実は2ヶ月ほど前から本棚に眠っていた小林秀雄著「本居宣長」(新潮社)607頁の大著を読み始め、6月中旬にやっと読み終えた。買ったのは昭和52年12月、忙しさにまぎれて37年ばかり本棚を飾っていた。読んでみると己の不勉強ぶりが次から次へと暴露された。恥ずかしい。本居宣長は「源氏物語」によって開眼し、激賞する。「やまと、もろこし、いにしへ、今、ゆくさきにも、たぐふべきふみはあらじとぞおもゆる」と言うほどである。
『土佐日記』に現れた「もののあわれ」は「源氏物語」になって豊かな実を結ぶ。「もののあわれを知れ」と本居宣長はいう。本居は「源氏物語」が「人の心をくもりなき鏡にうつしてむかひたらむ」に見えた。作家の渡辺淳一さんも20代半ばで「源氏物語」に接し「脈々として流れる、王朝の優雅と繊細さとその底に潜む『もののあわれ』に気が付き目を開かれる思いがした」といっている(渡辺淳一著「源氏に愛された女たち」集英社文庫)。社会部記者は「広く浅く物を知れ」と教わった。私の手元には野口武彦著「源氏物語を江戸から読む」(講談社)、近藤富枝著「服装から見た源氏物語」(朝日文庫)谷崎潤一郎著・新訳「源氏物語」(中央公論社)がある。
「源氏物語」には「大和魂」の用例は一つしかない。しかも文学上「源氏物語」がこの言葉の初見だという。「乙女の巻」に源氏の言葉として出てくる。「猶,才を本としてこそ、大和魂の世に用ひらるる方も、強う侍らめ」。夕霧を元服させ大学に入学させる時の話で、学問と言う土台があってこそ大和魂を世間で強く働かすこともできるという意味である。
本居宣長は『万葉集』にも詳しく触れているが『古事記』について書く。本居は『古事記』を「これぞ大御国の学問の本なりける」と受け取り「文体」(かきざま)に注目する。神代の巻を荒唐無稽とは思わない。これはすべて、神と呼ばれた人々の「事跡」(ことのあと)であり「神々に事態(しわざ)」であるとみる。この世で物も事も成るのはみな「産巣日神」の恵みであるという。さらに「天地の初発(はじめ)の時」人間はもうただ生きるだけでは足らぬことを知っていたという啓示を本居が受ける。宣長が「妙なるかも」と感嘆した時に見ていたものは間違いなく上古の人たちが抱いていた、揺るがぬ生死観であったと著者の小林秀雄はいう。後学のために原文を紹介する。
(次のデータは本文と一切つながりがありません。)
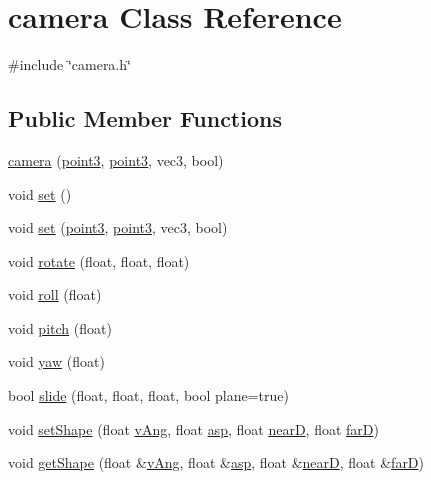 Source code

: \hypertarget{classcamera}{}\section{camera Class Reference}
\label{classcamera}


{\ttfamily \#include \char`\"{}camera.\+h\char`\"{}}

\subsection*{Public Member Functions}
\begin{DoxyCompactItemize}
\item 
\hyperlink{classcamera_a44a13e132dac8dde93536347ac2d18a6}{camera} (\hyperlink{classpoint3}{point3}, \hyperlink{classpoint3}{point3}, vec3, bool)
\item 
void \hyperlink{classcamera_a7ebf7f711ade618ac641b2ab29f619e1}{set} ()
\item 
void \hyperlink{classcamera_aa5561aba012714e140ff11ac2544ff56}{set} (\hyperlink{classpoint3}{point3}, \hyperlink{classpoint3}{point3}, vec3, bool)
\item 
void \hyperlink{classcamera_ab44bba4ebddf9079239507acad2802db}{rotate} (float, float, float)
\item 
void \hyperlink{classcamera_a3da4be99d5e2d1e3b1463a641e5ecc5a}{roll} (float)
\item 
void \hyperlink{classcamera_aff5c9f3f12062d6f65a7b8d94b9739da}{pitch} (float)
\item 
void \hyperlink{classcamera_acea846eceb98867afb1fc658ebe3bc50}{yaw} (float)
\item 
bool \hyperlink{classcamera_a903ee814bc121ea7bf030b1f67b4281e}{slide} (float, float, float, bool plane=true)
\item 
void \hyperlink{classcamera_a3b99e5ad64e63db86d3e826e43fc2228}{set\+Shape} (float \hyperlink{classcamera_ae8f2970ceb202edb61903e139271913d}{v\+Ang}, float \hyperlink{classcamera_aa7ca5df7a2626926b97db7d20f57de24}{asp}, float \hyperlink{classcamera_acc408f55afe5a320132da72d46498d7d}{nearD}, float \hyperlink{classcamera_a970214e0ae175df8fb37d25a8081cea3}{farD})
\item 
void \hyperlink{classcamera_a3139e23f1084f481d21dda80196f1e7f}{get\+Shape} (float \&\hyperlink{classcamera_ae8f2970ceb202edb61903e139271913d}{v\+Ang}, float \&\hyperlink{classcamera_aa7ca5df7a2626926b97db7d20f57de24}{asp}, float \&\hyperlink{classcamera_acc408f55afe5a320132da72d46498d7d}{nearD}, float \&\hyperlink{classcamera_a970214e0ae175df8fb37d25a8081cea3}{farD})

\end{DoxyCompactItemize}
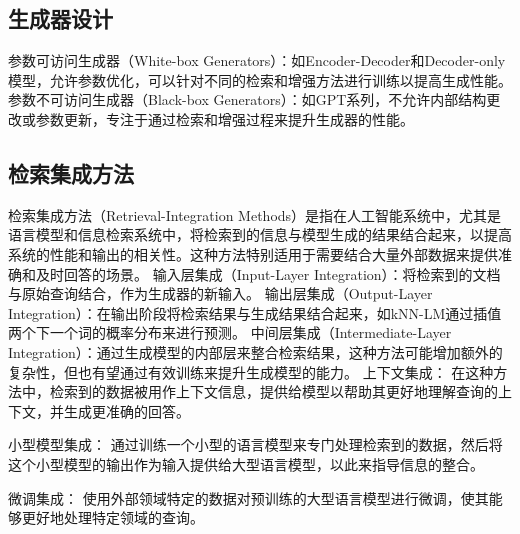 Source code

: \subsection{生成器设计}

参数可访问生成器\cite{2022Compare}（White-box Generators）：如Encoder-Decoder和Decoder-only模型，允许参数优化，可以针对不同的检索和增强方法进行训练以提高生成性能。
参数不可访问生成器（Black-box Generators）：如GPT系列，不允许内部结构更改或参数更新，专注于通过检索和增强过程来提升生成器的性能。
\subsection{检索集成方法}
检索集成方法（Retrieval-Integration Methods）是指在人工智能系统中，尤其是语言模型和信息检索系统中，将检索到的信息与模型生成的结果结合起来，以提高系统的性能和输出的相关性。这种方法特别适用于需要结合大量外部数据来提供准确和及时回答的场景。
输入层集成（Input-Layer Integration）：将检索到的文档与原始查询结合，作为生成器的新输入。
输出层集成（Output-Layer Integration）：在输出阶段将检索结果与生成结果结合起来，如kNN-LM通过插值两个下一个词的概率分布来进行预测。
中间层集成（Intermediate-Layer Integration）：通过生成模型的内部层来整合检索结果，这种方法可能增加额外的复杂性，但也有望通过有效训练来提升生成模型的能力\cite{abeysinghe2023architectingintermediatelayersefficient}。
上下文集成：
在这种方法中，检索到的数据被用作上下文信息，提供给模型以帮助其更好地理解查询的上下文，并生成更准确的回答。

小型模型集成：
通过训练一个小型的语言模型来专门处理检索到的数据，然后将这个小型模型的输出作为输入提供给大型语言模型，以此来指导信息的整合。

微调集成：
使用外部领域特定的数据对预训练的大型语言模型进行微调，使其能够更好地处理特定领域的查询。 \cite{zhao2024retrievalaugmentedgenerationrag}
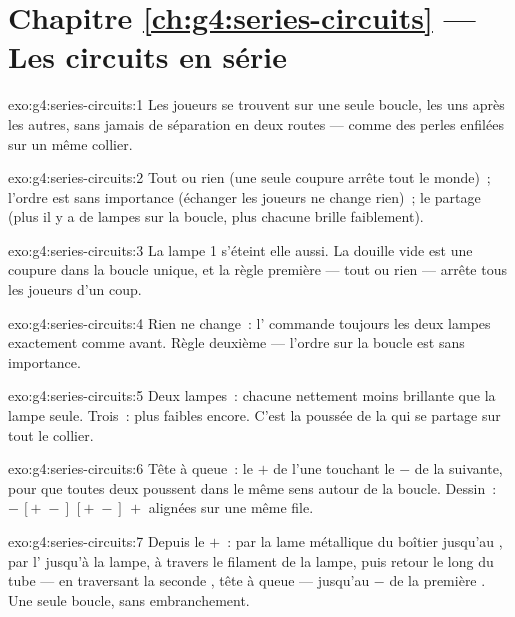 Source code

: \section*{Chapitre \ref{ch:g4:series-circuits} --- Les circuits en série}

\begin{solution}{exo:g4:series-circuits:1}
Les joueurs se trouvent sur une seule boucle, les uns après les
autres, sans jamais de séparation en deux routes --- comme des perles
enfilées sur un même collier.
\end{solution}

\begin{solution}{exo:g4:series-circuits:2}
Tout ou rien (une seule coupure arrête tout le monde)~; l'ordre est
sans importance (échanger les joueurs ne change rien)~; le partage
(plus il y a de lampes sur la boucle, plus chacune brille
faiblement).
\end{solution}

\begin{solution}{exo:g4:series-circuits:3}
La lampe 1 s'éteint elle aussi. La douille vide est une coupure dans
la boucle unique, et la règle première --- tout ou rien --- arrête
tous les joueurs d'un coup.
\end{solution}

\begin{solution}{exo:g4:series-circuits:4}
Rien ne change~: l' commande toujours les deux lampes
exactement comme avant. Règle deuxième --- l'ordre sur la boucle est
sans importance.
\end{solution}

\begin{solution}{exo:g4:series-circuits:5}
Deux lampes~: chacune nettement moins brillante que la lampe seule.
Trois~: plus faibles encore. C'est la poussée de la  qui se
partage sur tout le collier.
\end{solution}

\begin{solution}{exo:g4:series-circuits:6}
Tête à queue~: le $+$ de l'une touchant le $-$ de la suivante, pour
que toutes deux poussent dans le même sens autour de la boucle.
Dessin~: $-\,[{+}\;{-}]\,[{+}\;{-}]\,+$ alignées sur une même file.
\end{solution}

\begin{solution}{exo:g4:series-circuits:7}
Depuis le $+$~: par la lame métallique du boîtier jusqu'au
, par l' jusqu'à la lampe, à travers
le filament de la lampe, puis retour le long du tube --- en
traversant la seconde , tête à queue --- jusqu'au $-$ de la
première . Une seule boucle, sans embranchement.
\end{solution}

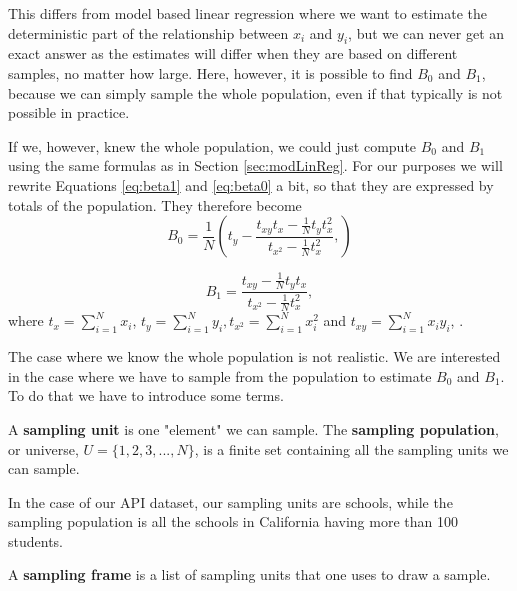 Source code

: \documentclass{article}
\begin{document}
This differs from model based linear regression where we want to estimate the
deterministic part of the relationship between \(x_i\) and \(y_i\), but we can
never get an exact answer as the estimates will differ when they are based on
different samples, no matter how large. Here, however, it is possible to find \(B_0\) and
\(B_1\), because we can simply sample the whole population, even if that typically
is not possible in practice.

If we, however, knew the whole population, we could just compute \(B_0\) and \(B_1\) using the same formulas
as in Section \ref{sec:modLinReg}. For our purposes we will rewrite Equations
\ref{eq:beta1} and \ref{eq:beta0} a bit,
so that they are expressed by totals of the population. They therefore become
\begin{equation} \label{eq:B0}
 B_0 = \frac{1}{N} \left( t_y - \frac{t_{xy} t_x - \frac{1}{N} t_y t_x^2}
   {t_{x^2} - \frac{1}{N} t_x^2},
  \right)
\end{equation}

\begin{equation} \label{eq:B1}
 B_1 = \frac{t_{xy} - \frac{1}{N} t_y t_x}
   {t_{x^2} - \frac{1}{N} t_x^2},
\end{equation}
where \(t_x = \sum_{i = 1}^N x_i\), \(t_y = \sum_{i = 1}^N y_i, t_{x^2} =
\sum_{i = 1}^N x_i^2\) and \(t_{xy} =
\sum_{i = 1}^N x_i y_i\), \cite[Chapter 11]{sampReg}.

The case where we know the whole population is not realistic. We are interested in the case where we have to sample from the
population to estimate \(B_0\) and \(B_1\). To do that we have to introduce some terms.


\begin{definition} \label{def:sampUnitPop}
 A \textbf{sampling unit} is one "element" we can sample.
 The \textbf{sampling population}, or universe, \(U = \{1, 2, 3, ..., N\}\), is a
 finite set containing all the sampling units we can sample.
\end{definition}

In the case of our API dataset, our sampling units are schools, while
the sampling population is all the schools in California having more than 100 students.

\begin{definition} \label{def:sampFrame}
 A \textbf{sampling frame} is a list of sampling units that one uses to draw a sample.
\end{definition}
\end{document}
火の神を生んだため亡くなった伊邪那美神に向かって「伊邪那岐命詔之(いざなみのみことのりたまはく)愛我那邇妹命乎(うつくしきあがなにものみことや)謂易子一木乎(このひとつけにかへつるかもとのりたまひて)乃匍匐御枕方(みまくらにはらばひ)匍匐御足方而哭時(みあとべにはらばいひてなきたまふときに)於御涙所成神(みなみだになりせるかみは)坐香山之畝尾木本(かぐやまのうねをのこのもとにます)名泣澤女命(みなはなきさわめのかみ)伊邪那岐命の涙から生まれた泣澤女神は香山の「神社」に祀られた。万葉の歌人が歌を詠んでいる。「哭澤の 神社に神酒すゑ 祷祈ども わが王は 高日知らしぬ」(巻2-202)。
おそらく「古事記」を読んでも私はここまで深く読み取れないであろう。さらに時間をかけて『本居宣長』を再読しなければなるまい。読んでいる「源氏物語」は与謝野晶子が昭和14年に明治45年の現代訳を改作したものである。初版本には森鴎外が序を寄せ「与謝野晶子さんほど適任者はいない」と言っている。それにしても読まねばならない本がまだまだたくさんある。残りの時間が少ない。「少年老い易く学成り難し」。